The reason browsers behave like this is, of course, that it is a lot of work to constantly fetch all these files. Not doing it saves bandwidth, and makes pages load quicker. When it works, this is decidedly a positive thing. The orginal vision for HTTP was for a more static world than today's web, where clients and proxies could happily cache content, dramatically reducing the load on the infrastructure. It did not work out that way, generally, since somewhere near the turn of the century the use of Perl and PHP to generate pages exploded, and every web-developer who was with it started to insist on making everything completely dyntamic. Some of the fads that were born then (visitor counters!) have since died out, but the idea of web pages I visit being tailored just for me (showing whether I'm logged in, what I'm allowed to do), and being derived from databases rather than static files, has become 'the way things are done'.
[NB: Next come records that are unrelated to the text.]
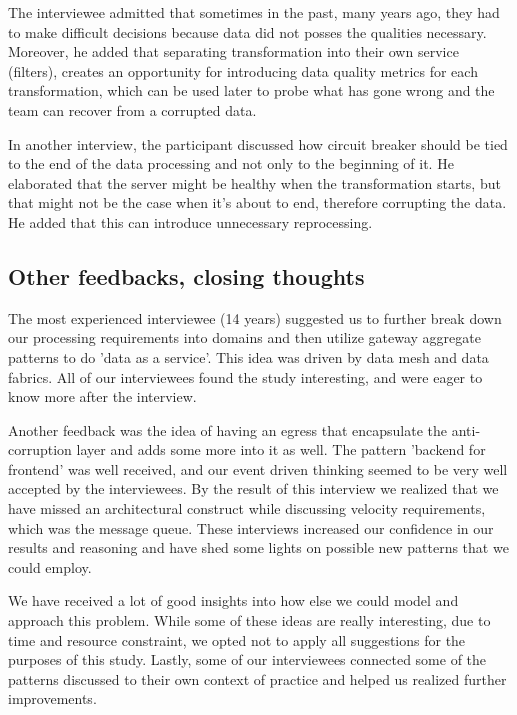 \documentclass{bmcart}
\begin{document}
The interviewee admitted that sometimes in the past, many years ago, they had to make difficult decisions because data did not posses the qualities necessary. Moreover, he added that separating transformation into their own service (filters), creates an opportunity for introducing data quality metrics for each transformation, which can be used later to probe what has gone wrong and the team can recover from a corrupted data.

In another interview, the participant discussed how circuit breaker should be tied to the end of the data processing and not only to the beginning of it. He elaborated that the server might be healthy when the transformation starts, but that might not be the case when it's about to end, therefore corrupting the data. He added that this can introduce unnecessary reprocessing. 



\subsection{Other feedbacks, closing thoughts}


The most experienced interviewee (14 years) suggested us to further break down our processing requirements into domains and then utilize gateway aggregate patterns to do 'data as a service'. This idea was driven by data mesh and data fabrics. All of our interviewees found the study interesting, and were eager to know more after the interview. 

Another feedback was the idea of having an egress that encapsulate the anti-corruption layer and adds some more into it as well. The pattern 'backend for frontend' was well received, and our event driven thinking seemed to be very well accepted by the interviewees. By the result of this interview we realized that we have missed an architectural construct while discussing velocity requirements, which was the message queue. These interviews increased our confidence in our results and reasoning and have shed some lights on possible new patterns that we could employ.

We have received a lot of good insights into how else we could model and approach this problem. While some of these ideas are really interesting, due to time and resource constraint, we opted not to apply all suggestions for the purposes of this study. Lastly, some of our interviewees connected some of the patterns discussed to their own context of practice and helped us realized further improvements. 
\end{document}
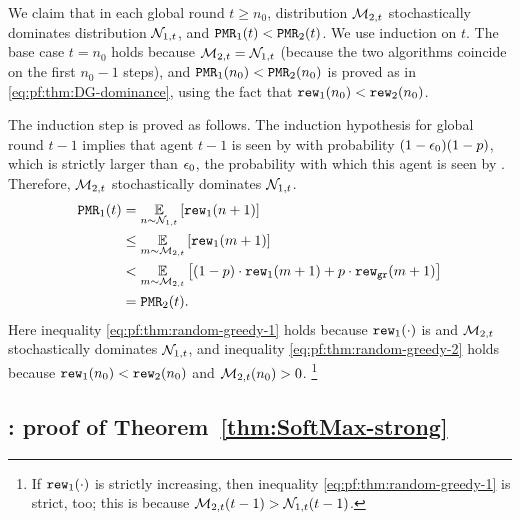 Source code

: We claim that in each global round $t\geq n_0$, distribution $\mathcal{M}_{2,t}$ stochastically dominates distribution $\mathcal{N}_{1,t}$, and $\mathtt{PMR}_1(t)<\mathtt{PMR}_2(t)$. We use induction on $t$. The base case $t=n_0$ holds because $\mathcal{M}_{2,t} = \mathcal{N}_{1,t}$ (because the two algorithms coincide on the first $n_0-1$ steps), and $\mathtt{PMR}_1(n_0)<\mathtt{PMR}_2(n_0)$ is proved as in \eqref{eq:pf:thm:DG-dominance}, using the fact that $\mathtt{rew}_1(n_0)<\mathtt{rew}_2(n_0)$.

The induction step is proved as follows. The induction hypothesis for global round $t-1$ implies that agent $t-1$ is seen by \alg with probability $(1-\epsilon_0)(1-p)$, which is strictly larger than $\epsilon_0$, the probability with which this agent is seen by \alg[2]. Therefore, $\mathcal{M}_{2,t}$ stochastically dominates $\mathcal{N}_{1,t}$.
\begin{align}
\mathtt{PMR}_1(t)
  &= \operatorname*{\mathbb{E}}_{n\sim \mathcal{N}_{1,t}}\left[\mathtt{rew}_1(n+1)\right] \nonumber \\
  &\leq \operatorname*{\mathbb{E}}_{m\sim \mathcal{M}_{2,t}}\left[\mathtt{rew}_1(m+1)\right]
    \label{eq:pf:thm:random-greedy-1}\\
  &< \operatorname*{\mathbb{E}}_{m\sim \mathcal{M}_{2,t}}\left[(1-p)\cdot \mathtt{rew}_1(m+1) + p\cdot \mathtt{rew}_{\texttt{gr}}(m+1)\right]
    \label{eq:pf:thm:random-greedy-2} \\
  &= \mathtt{PMR}_2(t). \nonumber
\end{align}
Here inequality \eqref{eq:pf:thm:random-greedy-1} holds because $\mathtt{rew}_1(\cdot)$ is \bmonotone and $\mathcal{M}_{2,t}$ stochastically dominates $\mathcal{N}_{1,t}$, and inequality \eqref{eq:pf:thm:random-greedy-2} holds because $\mathtt{rew}_1(n_0)<\mathtt{rew}_2(n_0)$ and $\mathcal{M}_{2,t}(n_0)>0$.%
\footnote{If $\mathtt{rew}_1(\cdot)$ is strictly increasing, then inequality \eqref{eq:pf:thm:random-greedy-1} is strict, too; this is because $\mathcal{M}_{2,t}(t-1)>\mathcal{N}_{1,t}(t-1)$.  }



\subsection{\SoftMaxRandom: proof of Theorem~\ref{thm:SoftMax-strong}}
\label{sec:proofs-SoftMax}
This dynamic approach is relatively easy to set up, and for systems that are not seeing heavy use it works perfectly well. Only when a site is being accessed heavily does the wastefullness of such an approach becomes apparent: You are building up a page from scratch — probably involving a bunch of calls to a database, some file accesses, potentially some expensive computation — for every single hit, even though the page returned is likely to be very similar to the one you generated 37 milliseconds ago for another request.
One solution is to use a system like memcached to cache chunks of data and fragments of pages on the server side. For a lot of situations, though, HTTP itself provides a well-specified and elegant model for caching content.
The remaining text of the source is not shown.